● **Saved data entries**:
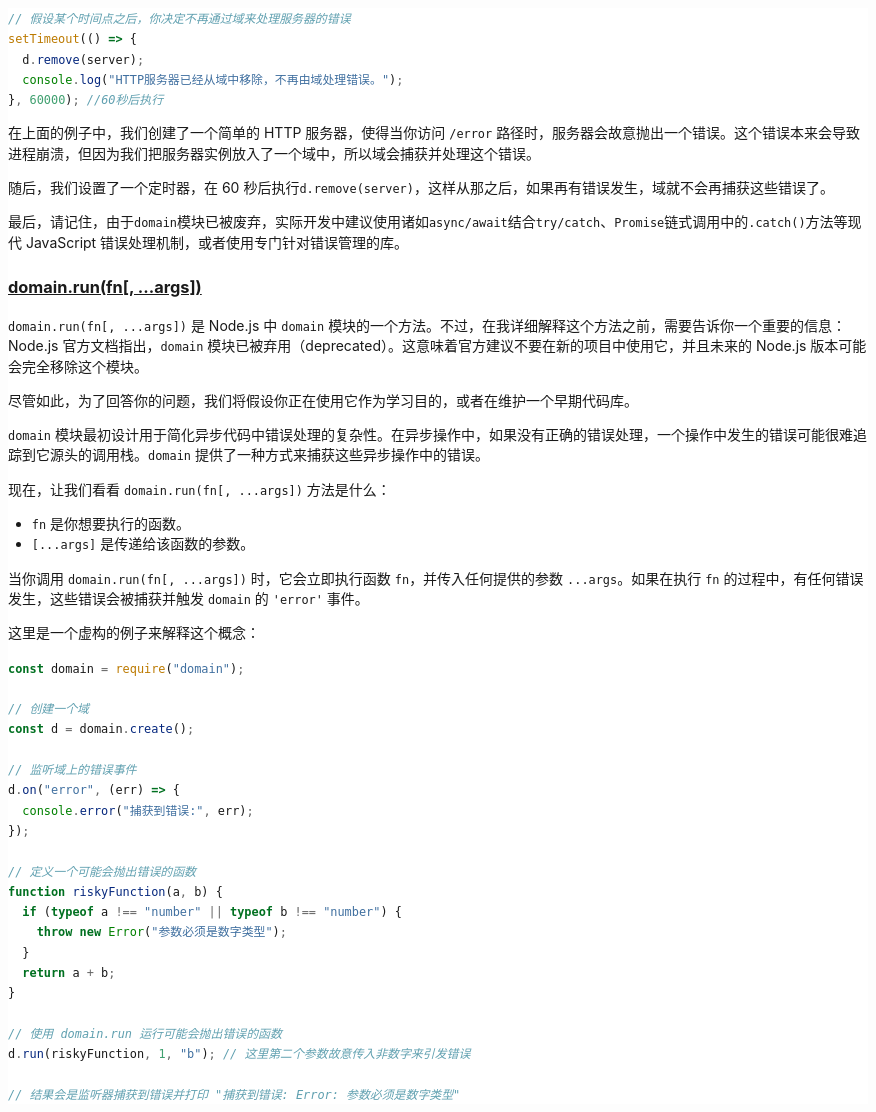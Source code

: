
 ```javascript
// 假设某个时间点之后，你决定不再通过域来处理服务器的错误
setTimeout(() => {
  d.remove(server);
  console.log("HTTP服务器已经从域中移除，不再由域处理错误。");
}, 60000); //60秒后执行
```

在上面的例子中，我们创建了一个简单的 HTTP 服务器，使得当你访问 `/error` 路径时，服务器会故意抛出一个错误。这个错误本来会导致进程崩溃，但因为我们把服务器实例放入了一个域中，所以域会捕获并处理这个错误。

随后，我们设置了一个定时器，在 60 秒后执行`d.remove(server)`，这样从那之后，如果再有错误发生，域就不会再捕获这些错误了。

最后，请记住，由于`domain`模块已被废弃，实际开发中建议使用诸如`async/await`结合`try/catch`、`Promise`链式调用中的`.catch()`方法等现代 JavaScript 错误处理机制，或者使用专门针对错误管理的库。

### [domain.run(fn[, ...args])](https://nodejs.org/docs/latest/api/domain.html#domainrunfn-args)

`domain.run(fn[, ...args])` 是 Node.js 中 `domain` 模块的一个方法。不过，在我详细解释这个方法之前，需要告诉你一个重要的信息：Node.js 官方文档指出，`domain` 模块已被弃用（deprecated）。这意味着官方建议不要在新的项目中使用它，并且未来的 Node.js 版本可能会完全移除这个模块。

尽管如此，为了回答你的问题，我们将假设你正在使用它作为学习目的，或者在维护一个早期代码库。

`domain` 模块最初设计用于简化异步代码中错误处理的复杂性。在异步操作中，如果没有正确的错误处理，一个操作中发生的错误可能很难追踪到它源头的调用栈。`domain` 提供了一种方式来捕获这些异步操作中的错误。

现在，让我们看看 `domain.run(fn[, ...args])` 方法是什么：

- `fn` 是你想要执行的函数。
- `[...args]` 是传递给该函数的参数。

当你调用 `domain.run(fn[, ...args])` 时，它会立即执行函数 `fn`，并传入任何提供的参数 `...args`。如果在执行 `fn` 的过程中，有任何错误发生，这些错误会被捕获并触发 `domain` 的 `'error'` 事件。

这里是一个虚构的例子来解释这个概念：

```javascript
const domain = require("domain");

// 创建一个域
const d = domain.create();

// 监听域上的错误事件
d.on("error", (err) => {
  console.error("捕获到错误:", err);
});

// 定义一个可能会抛出错误的函数
function riskyFunction(a, b) {
  if (typeof a !== "number" || typeof b !== "number") {
    throw new Error("参数必须是数字类型");
  }
  return a + b;
}

// 使用 domain.run 运行可能会抛出错误的函数
d.run(riskyFunction, 1, "b"); // 这里第二个参数故意传入非数字来引发错误

// 结果会是监听器捕获到错误并打印 "捕获到错误: Error: 参数必须是数字类型"
```
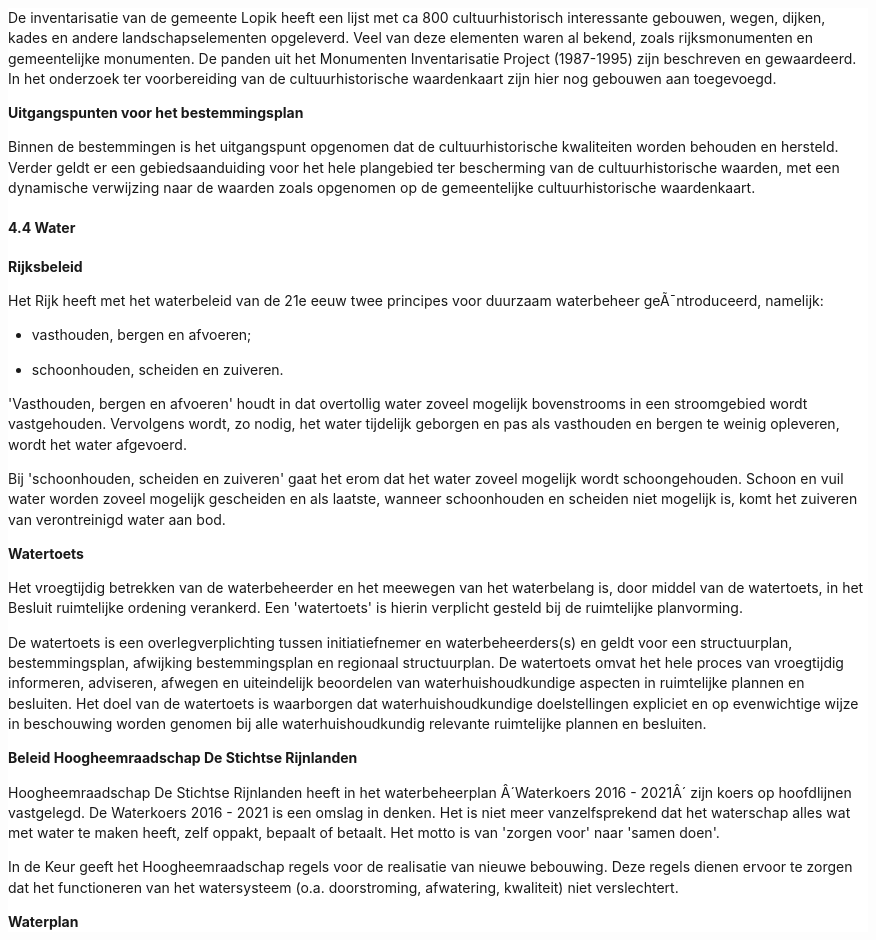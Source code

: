 De inventarisatie van de gemeente Lopik heeft een lijst met ca 800 cultuurhistorisch interessante gebouwen, wegen, dijken, kades en andere landschapselementen opgeleverd. Veel van deze elementen waren al bekend, zoals rijksmonumenten en gemeentelijke monumenten. De panden uit het Monumenten Inventarisatie Project (1987\-1995\) zijn beschreven en gewaardeerd. In het onderzoek ter voorbereiding van de cultuurhistorische waardenkaart zijn hier nog gebouwen aan toegevoegd.

**Uitgangspunten voor het bestemmingsplan**

Binnen de bestemmingen is het uitgangspunt opgenomen dat de cultuurhistorische kwaliteiten worden behouden en hersteld. Verder geldt er een gebiedsaanduiding voor het hele plangebied ter bescherming van de cultuurhistorische waarden, met een dynamische verwijzing naar de waarden zoals opgenomen op de gemeentelijke cultuurhistorische waardenkaart.

#### 4\.4 Water

**Rijksbeleid**

Het Rijk heeft met het waterbeleid van de 21e eeuw twee principes voor duurzaam waterbeheer geÃ¯ntroduceerd, namelijk:

* vasthouden, bergen en afvoeren;

* schoonhouden, scheiden en zuiveren.

'Vasthouden, bergen en afvoeren' houdt in dat overtollig water zoveel mogelijk bovenstrooms in een stroomgebied wordt vastgehouden. Vervolgens wordt, zo nodig, het water tijdelijk geborgen en pas als vasthouden en bergen te weinig opleveren, wordt het water afgevoerd.

Bij 'schoonhouden, scheiden en zuiveren' gaat het erom dat het water zoveel mogelijk wordt schoongehouden. Schoon en vuil water worden zoveel mogelijk gescheiden en als laatste, wanneer schoonhouden en scheiden niet mogelijk is, komt het zuiveren van verontreinigd water aan bod.

**Watertoets**

Het vroegtijdig betrekken van de waterbeheerder en het meewegen van het waterbelang is, door middel van de watertoets, in het Besluit ruimtelijke ordening verankerd. Een 'watertoets' is hierin verplicht gesteld bij de ruimtelijke planvorming.

De watertoets is een overlegverplichting tussen initiatiefnemer en waterbeheerders(s) en geldt voor een structuurplan, bestemmingsplan, afwijking bestemmingsplan en regionaal structuurplan. De watertoets omvat het hele proces van vroegtijdig informeren, adviseren, afwegen en uiteindelijk beoordelen van waterhuishoudkundige aspecten in ruimtelijke plannen en besluiten. Het doel van de watertoets is waarborgen dat waterhuishoudkundige doelstellingen expliciet en op evenwichtige wijze in beschouwing worden genomen bij alle waterhuishoudkundig relevante ruimtelijke plannen en besluiten.

**Beleid Hoogheemraadschap De Stichtse Rijnlanden**

Hoogheemraadschap De Stichtse Rijnlanden heeft in het waterbeheerplan Â´Waterkoers 2016 \- 2021Â´ zijn koers op hoofdlijnen vastgelegd. De Waterkoers 2016 \- 2021 is een omslag in denken. Het is niet meer vanzelfsprekend dat het waterschap alles wat met water te maken heeft, zelf oppakt, bepaalt of betaalt. Het motto is van 'zorgen voor' naar 'samen doen'.

In de Keur geeft het Hoogheemraadschap regels voor de realisatie van nieuwe bebouwing. Deze regels dienen ervoor te zorgen dat het functioneren van het watersysteem (o.a. doorstroming, afwatering, kwaliteit) niet verslechtert.

**Waterplan**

● **WHAT YOU ARE ASKED TO DO**: Can the lines from the start of the records through the line with "在上面的例子中，我们创建了一个简单的 HTTP 服务器，使得当你访问" be given again exactly, with the pictures left out?

● **TASK SOLUTION**:
Source code

:
 ```javascript
// 假设某个时间点之后，你决定不再通过域来处理服务器的错误
setTimeout(() => {
  d.remove(server);
  console.log("HTTP服务器已经从域中移除，不再由域处理错误。");
}, 60000); //60秒后执行
```

在上面的例子中，我们创建了一个简单的 HTTP 服务器，使得当你访问 `/error` 路径时，服务器会故意抛出一个错误。这个错误本来会导致进程崩溃，但因为我们把服务器实例放入了一个域中，所以域会捕获并处理这个错误。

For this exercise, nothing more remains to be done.